Antworten von Kardinal Christoph Schönborn in der Tageszeitung HEUTE am 13. Juni 2025
Was bleibt nach dem entsetzlichen Amoklauf in Graz? Unsagbar sind Schmerz und Trauer der Angehörigen, die einen lieben Menschen verloren haben. Bewegend ist aber auch das Mitgefühl, die große Anteilnahme und Betroffenheit so vieler Menschen. Die unzähligen Blumen und Kerzen, die dreitätige Staatstrauer, die Gedenkminute, die vielen Andachten zeigen den Zusammenhalt über alle religiösen, politischen, gesellschaftlichen Unterschiede hinweg.
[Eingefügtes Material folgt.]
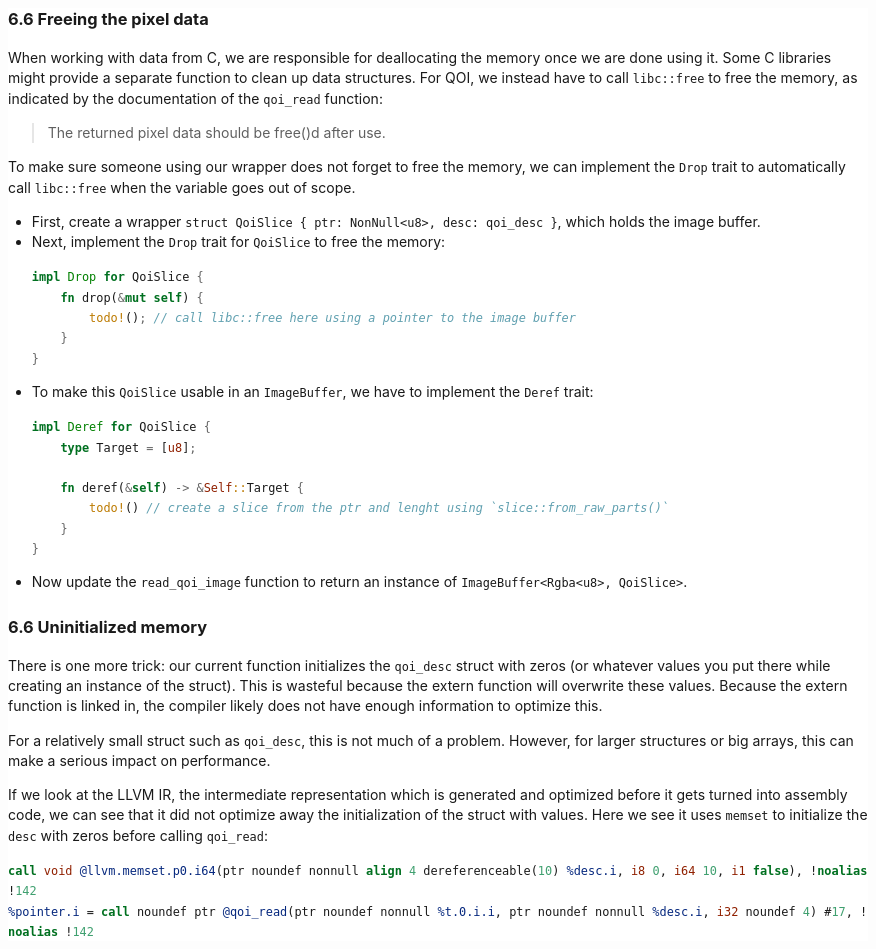 ### 6.6 Freeing the pixel data
When working with data from C, we are responsible for deallocating the memory once we are done using it. Some C libraries might provide a separate function to clean up data structures. For QOI, we instead have to call `libc::free` to free the memory, as indicated by the documentation of the `qoi_read` function:
> The returned pixel data should be free()d after use.

To make sure someone using our wrapper does not forget to free the memory, we can implement the `Drop` trait to automatically call `libc::free` when the variable goes out of scope.
- First, create a wrapper `struct QoiSlice { ptr: NonNull<u8>, desc: qoi_desc }`, which holds the image buffer.
- Next, implement the `Drop` trait for `QoiSlice` to free the memory:
    ```rust
    impl Drop for QoiSlice {
        fn drop(&mut self) {
            todo!(); // call libc::free here using a pointer to the image buffer
        }
    }
    ```
- To make this `QoiSlice` usable in an `ImageBuffer`, we have to implement the `Deref` trait:
    ```rust
    impl Deref for QoiSlice {
        type Target = [u8];
    
        fn deref(&self) -> &Self::Target {
            todo!() // create a slice from the ptr and lenght using `slice::from_raw_parts()`
        }
    }
    ```
- Now update the `read_qoi_image` function to return an instance of `ImageBuffer<Rgba<u8>, QoiSlice>`.

### 6.6 Uninitialized memory
There is one more trick: our current function initializes the `qoi_desc` struct with zeros (or whatever values you put there while creating an instance of the struct). This is wasteful because the extern function will overwrite these values. Because the extern function is linked in, the compiler likely does not have enough information to optimize this.

For a relatively small struct such as `qoi_desc`, this is not much of a problem. However, for larger structures or big arrays, this can make a serious impact on performance.

If we look at the LLVM IR, the intermediate representation which is generated and optimized before it gets turned into assembly code, we can see that it did not optimize away the initialization of the struct with values. Here we see it uses `memset` to initialize the `desc` with zeros before calling `qoi_read`:

```llvm
call void @llvm.memset.p0.i64(ptr noundef nonnull align 4 dereferenceable(10) %desc.i, i8 0, i64 10, i1 false), !noalias !142
%pointer.i = call noundef ptr @qoi_read(ptr noundef nonnull %t.0.i.i, ptr noundef nonnull %desc.i, i32 noundef 4) #17, !noalias !142
```

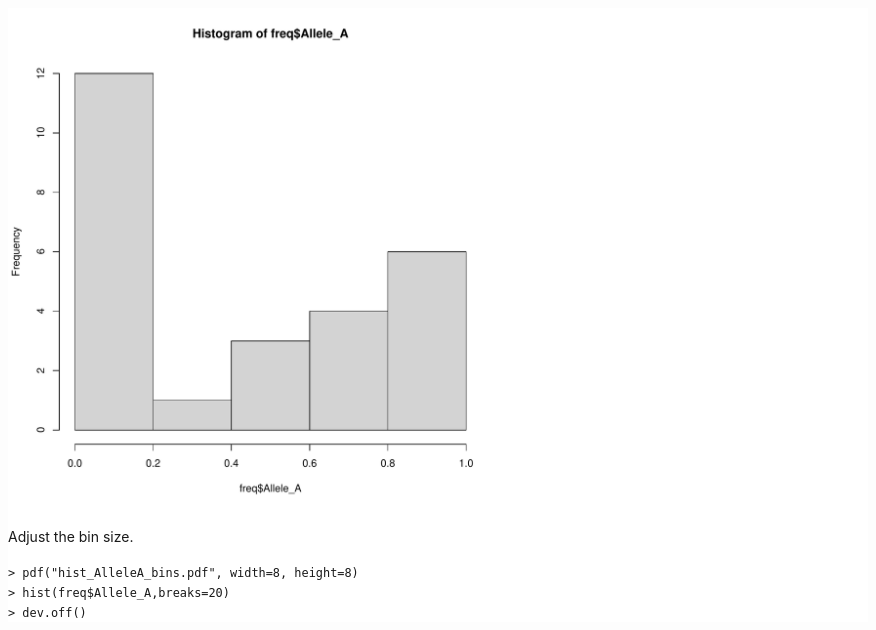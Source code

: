 <img src="hist_AlleleA.pdf" width=500px></img>
</center>

Adjust the bin size.
```
> pdf("hist_AlleleA_bins.pdf", width=8, height=8)
> hist(freq$Allele_A,breaks=20)
> dev.off()
```
<center>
Das starke Mitgefühl ist ein Zeichen des Trostes und der Verbundenheit.
Doch es bleibt auch ein Gefühl der Ohnmacht. Wie konnte es so weit kommen? Sind wir ohnmächtig gegenüber der Gewalt, dem sinnlosen Töten? Lassen sich solche grausamen Taten verhindern? Eine völlige Absicherung kann es nicht geben. Doch Eindämmen von Gewalt ist möglich. Gewalttätige Worte sind eine Vorstufe von Gewalttaten. Sie beginnen mit Hass-Postings, mit verletzenden Kommentaren. Wenn ein Politiker seine Reformpläne (tausende Arbeitsplätze zu streichen) mit einer Kettensäge ankündigt, ist das eine Art Aufruf zur Gewalt und fördert ein Klima der Gewaltbereitschaft. Wir alle können zu einem Klima des Mitgefühls und des Miteinanders beitragen.